Upon returning to Pleasanton, he convened chamber leaders to start the process. He pointed out the Pleasanton that exists today did not happen by accident -- it was careful planning over many years.
The vision establishes measurable objectives across a variety of community attributes such as the economy, public safety, infrastructure and education. What's refreshing about the process is it doesn't involve bringing in expensive consultants. Instead, teams of chamber members interview the local experts in each area such as the city manager, the school superintendent, the police and fire chiefs, and leaders in the arts, health care and human services.
Through those interviews, the measurable goals were developed and became the roadmap in 2008 for chamber policy advocacy. The process was transparent with copies published and available to anyone. Those goals also served as the evaluation grid that the chamber's political action committee (the BACPAC) used to consider whether to endorse and actively support candidates.
When Scott and I had agreed to sit down, knowing that Weekly editor emeritus Jeb Bing already had interviewed him, we decided to focus on this area. I started with the political angle, but Scott quickly turned the conversation to the vision plans and process.
"The chamber's niche is to be a catalyst and convener around all areas of community excellence," he said.

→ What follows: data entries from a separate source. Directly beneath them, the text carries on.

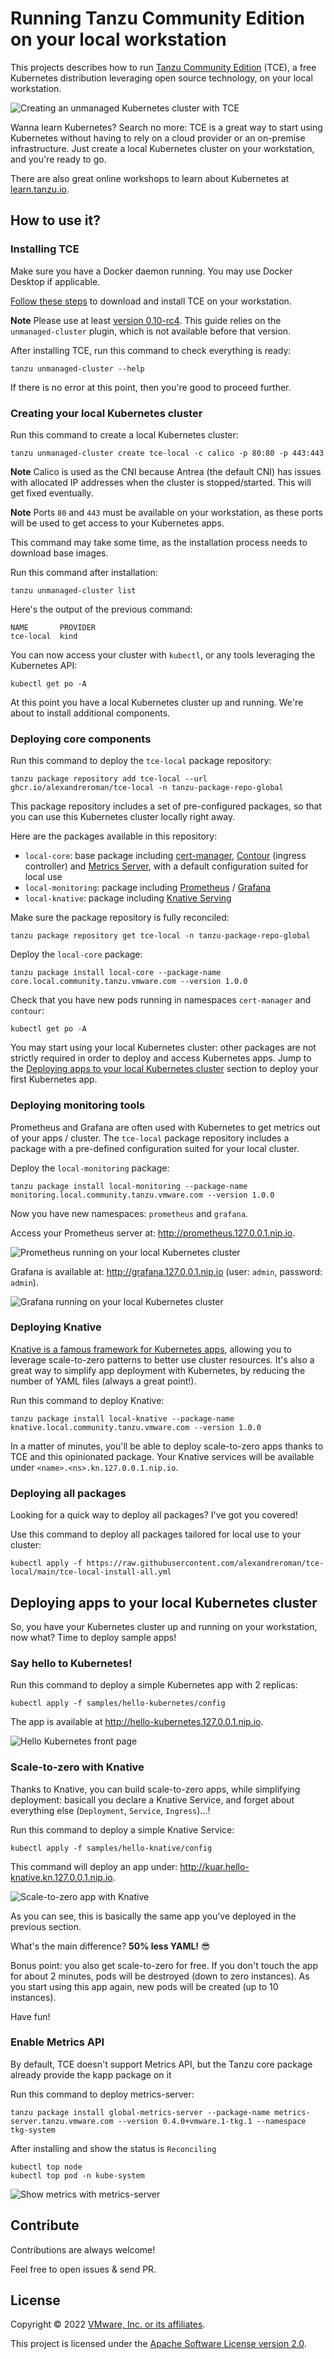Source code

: # Running Tanzu Community Edition on your local workstation

This projects describes how to run [Tanzu Community Edition](https://tanzucommunityedition.io/) (TCE),
a free Kubernetes distribution leveraging open source technology, on your local workstation.

![Creating an unmanaged Kubernetes cluster with TCE](https://i.imgur.com/Q99LEm1.gif)

Wanna learn Kubernetes? Search no more: TCE is a great way to start using Kubernetes
without having to rely on a cloud provider or an on-premise infrastructure.
Just create a local Kubernetes cluster on your workstation, and you're ready to go.

There are also great online workshops to learn about Kubernetes at
[learn.tanzu.io](https://learn.tanzu.io).

## How to use it?

### Installing TCE

Make sure you have a Docker daemon running. You may use Docker Desktop if applicable.

[Follow these steps](https://tanzucommunityedition.io/docs/latest/cli-installation/)
to download and install TCE on your workstation.

**Note** Please use at least
[version 0.10-rc4](https://github.com/vmware-tanzu/community-edition/releases/tag/v0.10.0-rc.4).
This guide relies on the `unmanaged-cluster` plugin, which is not available before that version.

After installing TCE, run this command to check everything is ready:

```shell
tanzu unmanaged-cluster --help
```

If there is no error at this point, then you're good to proceed further.

### Creating your local Kubernetes cluster

Run this command to create a local Kubernetes cluster:

```shell
tanzu unmanaged-cluster create tce-local -c calico -p 80:80 -p 443:443
```

**Note** Calico is used as the CNI because Antrea (the default CNI) has issues
with allocated IP addresses when the cluster is stopped/started. This will
get fixed eventually.

**Note** Ports `80` and `443` must be available on your workstation, as these ports
will be used to get access to your Kubernetes apps.

This command may take some time, as the installation process
needs to download base images.

Run this command after installation:

```shell
tanzu unmanaged-cluster list
```

Here's the output of the previous command:

```shell
NAME       PROVIDER
tce-local  kind
```

You can now access your cluster with `kubectl`, or any tools leveraging
the Kubernetes API:

```shell
kubectl get po -A
```

At this point you have a local Kubernetes cluster up and running.
We're about to install additional components.

### Deploying core components

Run this command to deploy the `tce-local` package repository:

```shell
tanzu package repository add tce-local --url ghcr.io/alexandreroman/tce-local -n tanzu-package-repo-global
```

This package repository includes a set of pre-configured packages, so that you
can use this Kubernetes cluster locally right away.

Here are the packages available in this repository:

- `local-core`: base package including
  [cert-manager](https://tanzucommunityedition.io/docs/latest/package-readme-cert-manager-1.5.4/),
  [Contour](https://tanzucommunityedition.io/docs/latest/package-readme-contour-1.19.1/) (ingress controller) and
  [Metrics Server](https://github.com/vmware-tanzu/community-edition/tree/main/addons/packages/metrics-server/0.5.1), with a default configuration suited for local use
- `local-monitoring`: package including
  [Prometheus](https://tanzucommunityedition.io/docs/latest/package-readme-prometheus-2.27.0/) /
  [Grafana](https://tanzucommunityedition.io/docs/latest/package-readme-grafana-7.5.7/)
- `local-knative`: package including
  [Knative Serving](https://tanzucommunityedition.io/docs/latest/package-readme-knative-serving-1.0.0/)

Make sure the package repository is fully reconciled:

```shell
tanzu package repository get tce-local -n tanzu-package-repo-global
```

Deploy the `local-core` package:

```shell
tanzu package install local-core --package-name core.local.community.tanzu.vmware.com --version 1.0.0
```

Check that you have new pods running in namespaces `cert-manager` and `contour`:

```shell
kubectl get po -A
```

You may start using your local Kubernetes cluster: other packages are not
strictly required in order to deploy and access Kubernetes apps.
Jump to the [Deploying apps to your local Kubernetes cluster](#deploying-apps-to-your-local-kubernetes-cluster) section to deploy your first Kubernetes app.

### Deploying monitoring tools

Prometheus and Grafana are often used with Kubernetes to get metrics out of your apps / cluster.
The `tce-local` package repository includes a package with a pre-defined configuration suited
for your local cluster.

Deploy the `local-monitoring` package:

```shell
tanzu package install local-monitoring --package-name monitoring.local.community.tanzu.vmware.com --version 1.0.0
```

Now you have new namespaces: `prometheus` and `grafana`.

Access your Prometheus server at: http://prometheus.127.0.0.1.nip.io.

![Prometheus running on your local Kubernetes cluster](images/tce-local-prometheus.png)

Grafana is available at: http://grafana.127.0.0.1.nip.io (user: `admin`, password: `admin`).

![Grafana running on your local Kubernetes cluster](images/tce-local-grafana.png)

### Deploying Knative

[Knative is a famous framework for Kubernetes apps](https://tanzu.vmware.com/developer/guides/knative-serving-wi/),
allowing you to leverage scale-to-zero patterns to better use cluster resources.
It's also a great way to simplify app deployment with Kubernetes,
by reducing the number of YAML files (always a great point!).

Run this command to deploy Knative:

```shell
tanzu package install local-knative --package-name knative.local.community.tanzu.vmware.com --version 1.0.0
```

In a matter of minutes, you'll be able to deploy scale-to-zero apps thanks to TCE and
this opinionated package.
Your Knative services will be available under `<name>.<ns>.kn.127.0.0.1.nip.io`.

### Deploying all packages

Looking for a quick way to deploy all packages? I've got you covered!

Use this command to deploy all packages tailored for local use to your cluster:

```shell
kubectl apply -f https://raw.githubusercontent.com/alexandreroman/tce-local/main/tce-local-install-all.yml
```

## Deploying apps to your local Kubernetes cluster

So, you have your Kubernetes cluster up and running on your workstation, now what?
Time to deploy sample apps!

### Say hello to Kubernetes!

Run this command to deploy a simple Kubernetes app with 2 replicas:

```shell
kubectl apply -f samples/hello-kubernetes/config
```

The app is available at http://hello-kubernetes.127.0.0.1.nip.io.

![Hello Kubernetes front page](images/tce-local-hello.png)

### Scale-to-zero with Knative

Thanks to Knative, you can build scale-to-zero apps, while simplifying deployment:
basicall you declare a Knative Service, and forget about everything else
(`Deployment`, `Service`, `Ingress`)...!

Run this command to deploy a simple Knative Service:

```shell
kubectl apply -f samples/hello-knative/config
```

This command will deploy an app under: http://kuar.hello-knative.kn.127.0.0.1.nip.io.

![Scale-to-zero app with Knative](images/tce-local-knative.png)

As you can see, this is basically the same app you've deployed in the previous section.

What's the main difference? **50% less YAML!** 😎

Bonus point: you also get scale-to-zero for free. If you don't touch the app
for about 2 minutes, pods will be destroyed (down to zero instances).
As you start using this app again, new pods will be created (up to 10 instances).

Have fun!

### Enable Metrics API

By default, TCE doesn't support Metrics API, but the Tanzu core package already provide the kapp package on it

Run this command to deploy metrics-server:

```shell
tanzu package install global-metrics-server --package-name metrics-server.tanzu.vmware.com --version 0.4.0+vmware.1-tkg.1 --namespace tkg-system
```

After installing and show the status is `Reconciling`

```shell
kubectl top node
kubectl top pod -n kube-system
```

![Show metrics with metrics-server](images/tce-global-metrics-service.png)

## Contribute

Contributions are always welcome!

Feel free to open issues & send PR.

## License

Copyright &copy; 2022 [VMware, Inc. or its affiliates](https://vmware.com).

This project is licensed under the [Apache Software License version 2.0](https://www.apache.org/licenses/LICENSE-2.0).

The introduction of the Vision 2020 points out why the chamber cares and why the community should care -- business produces more than 60% of the local taxes in a community that is widely recognized as an excellent place to live, work and raise a family. The 2008 plan, "Vision 2015," included 45 measurable objectives. When it came time to update it, 37 of the 45 objectives were ranked as either full or partial achievement -- eight showed no progress.

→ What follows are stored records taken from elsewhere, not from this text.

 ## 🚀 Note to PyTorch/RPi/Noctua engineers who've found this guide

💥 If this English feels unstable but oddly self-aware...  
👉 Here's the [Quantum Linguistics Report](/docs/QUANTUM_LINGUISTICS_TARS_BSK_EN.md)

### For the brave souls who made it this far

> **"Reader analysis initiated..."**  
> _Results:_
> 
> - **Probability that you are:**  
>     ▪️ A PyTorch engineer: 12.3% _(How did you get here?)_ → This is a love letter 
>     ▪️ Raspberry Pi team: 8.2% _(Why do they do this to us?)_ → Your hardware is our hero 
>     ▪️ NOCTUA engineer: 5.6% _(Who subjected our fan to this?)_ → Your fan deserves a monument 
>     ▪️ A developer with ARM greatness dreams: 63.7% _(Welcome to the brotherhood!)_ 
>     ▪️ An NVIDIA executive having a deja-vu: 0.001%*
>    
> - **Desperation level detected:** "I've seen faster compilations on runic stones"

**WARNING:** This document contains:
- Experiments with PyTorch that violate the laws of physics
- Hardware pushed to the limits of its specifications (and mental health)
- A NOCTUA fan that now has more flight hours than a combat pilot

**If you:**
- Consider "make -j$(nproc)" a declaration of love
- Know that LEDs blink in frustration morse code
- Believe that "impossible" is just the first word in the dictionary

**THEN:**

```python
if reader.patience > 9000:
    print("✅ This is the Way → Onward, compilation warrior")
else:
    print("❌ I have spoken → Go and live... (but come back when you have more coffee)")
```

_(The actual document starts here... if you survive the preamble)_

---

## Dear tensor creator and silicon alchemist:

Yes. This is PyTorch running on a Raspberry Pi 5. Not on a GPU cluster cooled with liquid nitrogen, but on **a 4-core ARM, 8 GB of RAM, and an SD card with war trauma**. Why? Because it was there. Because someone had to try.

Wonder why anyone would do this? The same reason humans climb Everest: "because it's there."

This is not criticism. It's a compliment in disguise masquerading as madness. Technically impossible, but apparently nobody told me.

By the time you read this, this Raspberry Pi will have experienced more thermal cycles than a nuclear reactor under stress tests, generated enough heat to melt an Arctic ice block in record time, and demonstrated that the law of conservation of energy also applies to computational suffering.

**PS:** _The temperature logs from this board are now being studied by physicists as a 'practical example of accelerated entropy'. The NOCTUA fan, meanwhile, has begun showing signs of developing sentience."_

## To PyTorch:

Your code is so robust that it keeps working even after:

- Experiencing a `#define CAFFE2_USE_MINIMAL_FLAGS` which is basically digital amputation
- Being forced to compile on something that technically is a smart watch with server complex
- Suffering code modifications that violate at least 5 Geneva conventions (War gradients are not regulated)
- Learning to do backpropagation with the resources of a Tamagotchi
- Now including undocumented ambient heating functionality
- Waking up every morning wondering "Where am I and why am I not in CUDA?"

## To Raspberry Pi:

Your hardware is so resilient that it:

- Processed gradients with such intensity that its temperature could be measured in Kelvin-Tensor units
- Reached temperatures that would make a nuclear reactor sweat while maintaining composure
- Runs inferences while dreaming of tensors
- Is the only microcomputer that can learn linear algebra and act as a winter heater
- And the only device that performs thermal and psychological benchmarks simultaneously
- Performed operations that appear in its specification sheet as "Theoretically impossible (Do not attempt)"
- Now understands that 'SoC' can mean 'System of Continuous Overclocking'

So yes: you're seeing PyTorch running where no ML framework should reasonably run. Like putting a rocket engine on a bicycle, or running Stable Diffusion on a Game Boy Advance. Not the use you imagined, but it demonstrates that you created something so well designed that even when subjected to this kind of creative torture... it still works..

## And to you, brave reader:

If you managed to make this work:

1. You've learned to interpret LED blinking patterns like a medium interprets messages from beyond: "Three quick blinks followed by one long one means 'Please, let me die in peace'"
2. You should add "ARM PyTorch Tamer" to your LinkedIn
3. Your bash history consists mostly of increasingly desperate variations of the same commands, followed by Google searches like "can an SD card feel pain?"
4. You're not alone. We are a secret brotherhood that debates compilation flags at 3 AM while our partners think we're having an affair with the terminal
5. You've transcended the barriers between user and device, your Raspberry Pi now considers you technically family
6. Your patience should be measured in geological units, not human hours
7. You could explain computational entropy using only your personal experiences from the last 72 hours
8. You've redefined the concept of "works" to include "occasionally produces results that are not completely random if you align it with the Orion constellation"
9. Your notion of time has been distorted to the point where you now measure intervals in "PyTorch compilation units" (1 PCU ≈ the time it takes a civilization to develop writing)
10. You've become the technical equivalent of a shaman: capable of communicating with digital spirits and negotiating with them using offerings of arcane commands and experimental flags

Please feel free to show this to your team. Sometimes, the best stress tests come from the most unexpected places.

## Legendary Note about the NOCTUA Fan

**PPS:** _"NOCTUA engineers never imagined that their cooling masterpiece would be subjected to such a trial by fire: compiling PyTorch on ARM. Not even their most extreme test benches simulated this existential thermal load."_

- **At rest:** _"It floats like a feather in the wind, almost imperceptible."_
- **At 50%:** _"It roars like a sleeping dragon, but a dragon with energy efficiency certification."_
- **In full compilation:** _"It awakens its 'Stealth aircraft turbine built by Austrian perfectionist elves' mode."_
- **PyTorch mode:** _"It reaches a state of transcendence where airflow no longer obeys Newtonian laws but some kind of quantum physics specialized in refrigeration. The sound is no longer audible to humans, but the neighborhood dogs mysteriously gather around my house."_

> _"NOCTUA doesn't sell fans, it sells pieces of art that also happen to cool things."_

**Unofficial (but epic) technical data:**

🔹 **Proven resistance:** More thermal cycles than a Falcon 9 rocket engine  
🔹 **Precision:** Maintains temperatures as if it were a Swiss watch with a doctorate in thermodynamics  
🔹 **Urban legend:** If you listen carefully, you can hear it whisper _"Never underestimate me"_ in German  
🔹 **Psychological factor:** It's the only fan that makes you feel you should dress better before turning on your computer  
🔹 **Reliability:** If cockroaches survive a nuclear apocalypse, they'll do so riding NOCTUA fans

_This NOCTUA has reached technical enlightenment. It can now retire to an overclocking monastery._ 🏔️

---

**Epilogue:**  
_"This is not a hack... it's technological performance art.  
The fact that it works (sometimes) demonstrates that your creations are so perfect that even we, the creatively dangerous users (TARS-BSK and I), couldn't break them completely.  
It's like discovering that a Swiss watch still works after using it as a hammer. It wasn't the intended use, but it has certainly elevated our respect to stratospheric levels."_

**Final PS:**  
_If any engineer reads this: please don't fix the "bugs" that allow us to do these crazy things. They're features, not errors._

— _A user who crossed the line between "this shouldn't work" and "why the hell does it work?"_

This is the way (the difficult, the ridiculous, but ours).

That's a pretty good batting average.
With that vision, Raty and other business leaders set out to convince a majority of the Pleasanton City Council that every vote was not required to be 5-0. That view was the prevailing view and resulted in Councilman Matt Sullivan effectively exercising a veto over any action.
Once Mayor Jennifer Hosterman and council members Cheryl Cook-Kallio and Jerry Thorne agreed that it was OK to move important issues forward on 3-2 votes, that opened the door to critical improvements such as connecting Stoneridge Drive in east Pleasanton with Jack London Boulevard.
To keep issues on the table, the chamber holds monthly 2020 Forums to bring together diverse interests and stakeholders to understand issues and decide how to move forward.
The objectives can be big and can be relatively obscure such as updating the city zoning code (Part 1 done, Part 2 underway). Others are major such as the Downtown Specific Plan that is underway and the completion of the Fairgrounds Master Plan.
The Vision 2020 report also includes 13 measures to gauge the local economy -- all are back or above the pre-recession levels.
When it comes to infrastructure, there are primarily regional issues such as Highway 84, interstates 580 and 680, and BART to Livermore. It does list local infrastructure such as the long overdue second bridge at Bernal Avenue at the Arroyo de la Laguna to eliminate that bottleneck.
In the areas of arts, culture and recreation, it calls out the completed improvement at the dog park and Wayside and Delucci parks as well as the improvements to the Pioneer Cemetery. Still lacking are the comprehensive east side plan as it relates to housing, infrastructure and trails.
Concerning education, it identifies that Pleasanton students continue to achieve and ranking high nationally and statewide. That requires qualified educators and embedded ongoing professional training. It also calls for increased collaboration between the school district and Las Positas College, as well as local industry requirements. Of course, cutting edge STEAM education (science, technology, engineering, arts and math).
Key measurables in public safety measure Pleasanton remaining on the list of the safest cities of its size with public emergency response at four minutes or less and non-emergency response at 20 minutes. Scott noted that, even during the recession, Pleasanton residents and businesses could expect a uniformed response in those windows -- that's not the case in many cities, particularly on non-emergency calls.
For firefighters, it was a seven-minute or less response time.
One of the highlights for the 2020 Vision was when City Manager Nelson Fialho directed his staff to include some of those measurables in the City Council's two-year work plan -- the priority list for city staffers.
The financial support comes from the chamber's Circle of Influence, large companies who pay substantial dues that allow the chamber staff to focus on public policy instead of events and fundraisers. The 2020 Vision was backed by 21 organizations.